• _Your objective_: Please restate exactly what appears in the records below from the first line to the line where "as end-point projections of global" is, that line included.

• _Recorded information_:
————
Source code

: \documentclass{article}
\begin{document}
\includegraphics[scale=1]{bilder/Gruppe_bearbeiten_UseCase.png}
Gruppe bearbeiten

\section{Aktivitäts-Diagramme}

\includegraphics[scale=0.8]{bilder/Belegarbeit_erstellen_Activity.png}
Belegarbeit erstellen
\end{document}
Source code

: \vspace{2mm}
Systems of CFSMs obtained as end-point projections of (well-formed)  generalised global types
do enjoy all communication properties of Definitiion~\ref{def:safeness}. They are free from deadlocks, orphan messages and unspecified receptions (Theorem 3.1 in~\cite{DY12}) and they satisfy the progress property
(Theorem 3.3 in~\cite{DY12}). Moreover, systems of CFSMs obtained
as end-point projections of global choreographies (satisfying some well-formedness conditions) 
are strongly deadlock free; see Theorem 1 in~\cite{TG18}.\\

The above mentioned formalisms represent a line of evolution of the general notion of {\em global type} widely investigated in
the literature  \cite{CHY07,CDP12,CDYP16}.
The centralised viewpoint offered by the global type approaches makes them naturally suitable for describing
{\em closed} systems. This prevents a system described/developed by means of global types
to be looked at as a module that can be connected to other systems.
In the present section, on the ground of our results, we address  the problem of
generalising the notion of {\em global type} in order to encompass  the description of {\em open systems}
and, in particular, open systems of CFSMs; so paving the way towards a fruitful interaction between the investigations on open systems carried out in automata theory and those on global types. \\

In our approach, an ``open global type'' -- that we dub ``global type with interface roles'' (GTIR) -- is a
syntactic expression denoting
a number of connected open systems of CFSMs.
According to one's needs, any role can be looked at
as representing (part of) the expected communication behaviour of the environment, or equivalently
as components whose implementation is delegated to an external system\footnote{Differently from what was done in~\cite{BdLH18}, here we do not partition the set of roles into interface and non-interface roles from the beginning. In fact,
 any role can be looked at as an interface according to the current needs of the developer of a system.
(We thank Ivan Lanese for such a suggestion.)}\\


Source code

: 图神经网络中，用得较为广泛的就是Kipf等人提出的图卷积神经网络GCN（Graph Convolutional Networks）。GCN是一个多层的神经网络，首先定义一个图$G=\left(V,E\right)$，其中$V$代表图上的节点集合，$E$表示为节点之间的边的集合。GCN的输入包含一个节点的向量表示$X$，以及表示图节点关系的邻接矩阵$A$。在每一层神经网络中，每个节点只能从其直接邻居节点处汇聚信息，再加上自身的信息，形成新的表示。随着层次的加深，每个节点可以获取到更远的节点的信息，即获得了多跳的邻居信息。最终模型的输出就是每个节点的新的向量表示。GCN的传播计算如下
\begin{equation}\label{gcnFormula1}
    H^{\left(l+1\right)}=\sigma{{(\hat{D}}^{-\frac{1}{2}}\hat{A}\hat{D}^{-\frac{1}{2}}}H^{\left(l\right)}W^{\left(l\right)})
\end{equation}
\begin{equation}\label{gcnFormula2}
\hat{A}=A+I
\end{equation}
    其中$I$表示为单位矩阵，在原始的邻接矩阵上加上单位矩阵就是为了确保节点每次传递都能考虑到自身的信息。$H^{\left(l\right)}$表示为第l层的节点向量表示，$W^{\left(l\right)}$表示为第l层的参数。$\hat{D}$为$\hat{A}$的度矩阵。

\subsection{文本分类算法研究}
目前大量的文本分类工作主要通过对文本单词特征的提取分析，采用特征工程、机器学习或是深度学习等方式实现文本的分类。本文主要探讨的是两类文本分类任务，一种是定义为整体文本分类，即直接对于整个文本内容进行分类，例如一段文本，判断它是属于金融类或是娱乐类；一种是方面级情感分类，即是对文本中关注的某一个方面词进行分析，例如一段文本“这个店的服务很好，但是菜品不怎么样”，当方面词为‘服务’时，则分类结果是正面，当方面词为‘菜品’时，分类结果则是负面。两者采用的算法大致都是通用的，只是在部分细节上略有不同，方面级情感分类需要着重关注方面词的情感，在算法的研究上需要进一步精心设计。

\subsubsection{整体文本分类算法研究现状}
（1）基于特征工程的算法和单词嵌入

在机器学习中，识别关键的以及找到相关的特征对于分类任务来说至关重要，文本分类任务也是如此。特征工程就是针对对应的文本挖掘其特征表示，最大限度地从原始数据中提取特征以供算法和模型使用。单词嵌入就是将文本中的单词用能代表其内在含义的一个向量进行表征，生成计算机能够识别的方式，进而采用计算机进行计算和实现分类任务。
————
• _Solution_:
Source code

: \documentclass{article}
\begin{document}
\includegraphics[scale=1]{bilder/Gruppe_bearbeiten_UseCase.png}
Gruppe bearbeiten

\section{Aktivitäts-Diagramme}

\includegraphics[scale=0.8]{bilder/Belegarbeit_erstellen_Activity.png}
Belegarbeit erstellen
\end{document}
Source code

: \vspace{2mm}
Systems of CFSMs obtained as end-point projections of (well-formed)  generalised global types
do enjoy all communication properties of Definitiion~\ref{def:safeness}. They are free from deadlocks, orphan messages and unspecified receptions (Theorem 3.1 in~\cite{DY12}) and they satisfy the progress property
(Theorem 3.3 in~\cite{DY12}). Moreover, systems of CFSMs obtained
as end-point projections of global choreographies (satisfying some well-formedness conditions) 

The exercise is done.